• _What this task involves_:
Begin with the line that holds "For my thesis, I". Output it and all remaining lines of the material, verbatim, ending with the last.

[Opening Material for this task section]

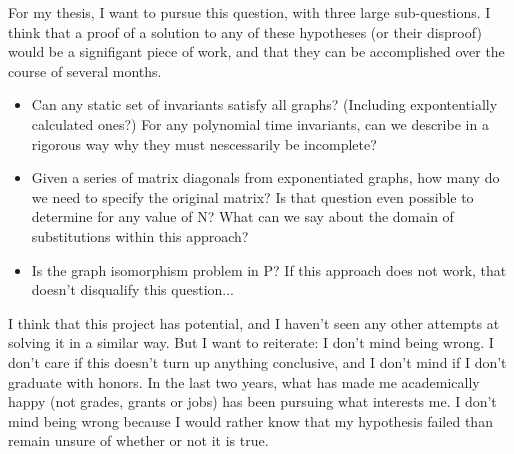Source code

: \documentclass[a4paper,12pt]{article}
\begin{document}
For my thesis, I want to pursue this question, with three large sub-questions.  I think that a proof of a solution to any of these
hypotheses (or their disproof) would be a signifigant piece of work, and that they can be accomplished over the course of several months.
\begin{itemize}
\item Can any static set of invariants satisfy all graphs? (Including expontentially calculated ones?) For any polynomial time
 invariants, can we describe in a rigorous way why they must nescessarily be incomplete?
\item Given a series of matrix diagonals from exponentiated graphs, how many do we need to specify the original matrix?
  Is that question even possible to determine for any value of N? What can we say about the domain of substitutions within this approach?
\item Is the graph isomorphism problem in P? If this approach does not work, that doesn't disqualify this question...
\end{itemize}

I think that this project has potential, and I haven't seen any other attempts at solving it in a similar way. But I want to reiterate: 
I don't mind being wrong.  I don't care if this doesn't turn up anything conclusive, and I don't mind if I don't graduate with honors.
In the last two years, what has made me academically happy (not grades, grants or jobs) has been pursuing what interests me.
I don't mind being wrong because I would rather know that my hypothesis failed than remain unsure of whether or not it is true. 
\end{document}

[Closing Material for this task section]

• _Exercise result_:
For my thesis, I want to pursue this question, with three large sub-questions.  I think that a proof of a solution to any of these
hypotheses (or their disproof) would be a signifigant piece of work, and that they can be accomplished over the course of several months.
\begin{itemize}
\item Can any static set of invariants satisfy all graphs? (Including expontentially calculated ones?) For any polynomial time
 invariants, can we describe in a rigorous way why they must nescessarily be incomplete?
\item Given a series of matrix diagonals from exponentiated graphs, how many do we need to specify the original matrix?
  Is that question even possible to determine for any value of N? What can we say about the domain of substitutions within this approach?
\item Is the graph isomorphism problem in P? If this approach does not work, that doesn't disqualify this question...
\end{itemize}

I think that this project has potential, and I haven't seen any other attempts at solving it in a similar way. But I want to reiterate: 
I don't mind being wrong.  I don't care if this doesn't turn up anything conclusive, and I don't mind if I don't graduate with honors.
In the last two years, what has made me academically happy (not grades, grants or jobs) has been pursuing what interests me.
I don't mind being wrong because I would rather know that my hypothesis failed than remain unsure of whether or not it is true. 
\end{document}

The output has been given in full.